HOW TO COMPLETE THIS TASK — Where a record contains a picture, omit the picture and repeat the rest exactly.
---------- DATA SUPPLIED
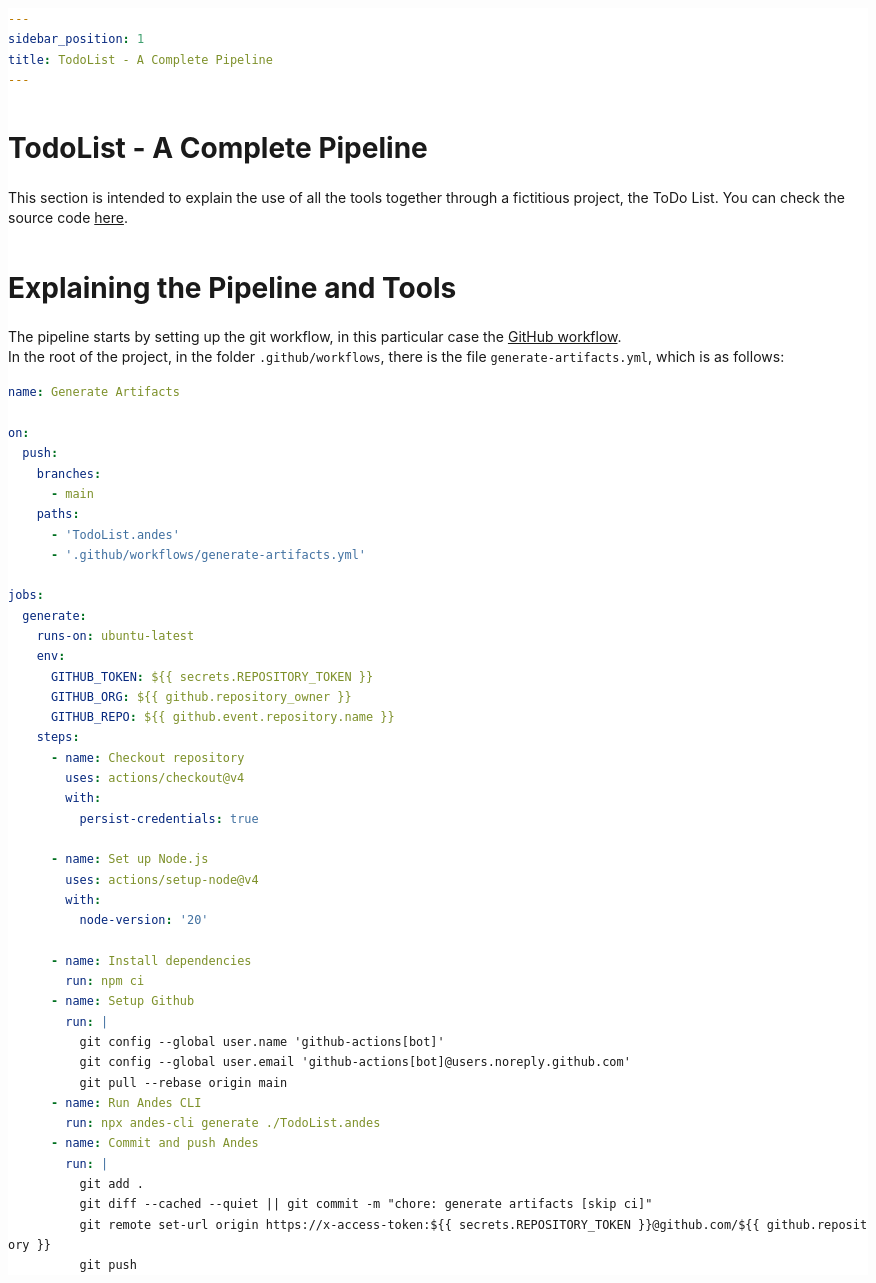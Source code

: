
 ```yaml
---
sidebar_position: 1
title: TodoList - A Complete Pipeline
---
```


# TodoList - A Complete Pipeline
This section is intended to explain the use of all the tools together through a fictitious project, the ToDo List. You can check the source code [here](url).

# Explaining the Pipeline and Tools
The pipeline starts by setting up the git workflow, in this particular case the [GitHub workflow](https://docs.github.com/en/actions/how-tos/write-workflows).  
In the root of the project, in the folder `.github/workflows`, there is the file `generate-artifacts.yml`, which is as follows:

```yaml
name: Generate Artifacts

on:
  push:
    branches:
      - main
    paths:
      - 'TodoList.andes'
      - '.github/workflows/generate-artifacts.yml'

jobs:
  generate:
    runs-on: ubuntu-latest
    env:
      GITHUB_TOKEN: ${{ secrets.REPOSITORY_TOKEN }}
      GITHUB_ORG: ${{ github.repository_owner }}
      GITHUB_REPO: ${{ github.event.repository.name }}
    steps:
      - name: Checkout repository
        uses: actions/checkout@v4
        with:
          persist-credentials: true

      - name: Set up Node.js
        uses: actions/setup-node@v4
        with:
          node-version: '20'

      - name: Install dependencies
        run: npm ci
      - name: Setup Github
        run: |
          git config --global user.name 'github-actions[bot]'
          git config --global user.email 'github-actions[bot]@users.noreply.github.com'
          git pull --rebase origin main
      - name: Run Andes CLI
        run: npx andes-cli generate ./TodoList.andes
      - name: Commit and push Andes
        run: |
          git add .
          git diff --cached --quiet || git commit -m "chore: generate artifacts [skip ci]"
          git remote set-url origin https://x-access-token:${{ secrets.REPOSITORY_TOKEN }}@github.com/${{ github.repository }}
          git push
```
--------------------
YOUR SOLUTION —
Source code

:
 ```yaml
---
sidebar_position: 1
title: TodoList - A Complete Pipeline
---
```


# TodoList - A Complete Pipeline
This section is intended to explain the use of all the tools together through a fictitious project, the ToDo List. You can check the source code [here](url).

# Explaining the Pipeline and Tools
The pipeline starts by setting up the git workflow, in this particular case the [GitHub workflow](https://docs.github.com/en/actions/how-tos/write-workflows).  
In the root of the project, in the folder `.github/workflows`, there is the file `generate-artifacts.yml`, which is as follows:

```yaml
name: Generate Artifacts

on:
  push:
    branches:
      - main
    paths:
      - 'TodoList.andes'
      - '.github/workflows/generate-artifacts.yml'

jobs:
  generate:
    runs-on: ubuntu-latest
    env:
      GITHUB_TOKEN: ${{ secrets.REPOSITORY_TOKEN }}
      GITHUB_ORG: ${{ github.repository_owner }}
      GITHUB_REPO: ${{ github.event.repository.name }}
    steps:
      - name: Checkout repository
        uses: actions/checkout@v4
        with:
          persist-credentials: true

      - name: Set up Node.js
        uses: actions/setup-node@v4
        with:
          node-version: '20'

      - name: Install dependencies
        run: npm ci
      - name: Setup Github
        run: |
          git config --global user.name 'github-actions[bot]'
          git config --global user.email 'github-actions[bot]@users.noreply.github.com'
          git pull --rebase origin main
      - name: Run Andes CLI
        run: npx andes-cli generate ./TodoList.andes
      - name: Commit and push Andes
        run: |
          git add .
          git diff --cached --quiet || git commit -m "chore: generate artifacts [skip ci]"
          git remote set-url origin https://x-access-token:${{ secrets.REPOSITORY_TOKEN }}@github.com/${{ github.repository }}
          git push
```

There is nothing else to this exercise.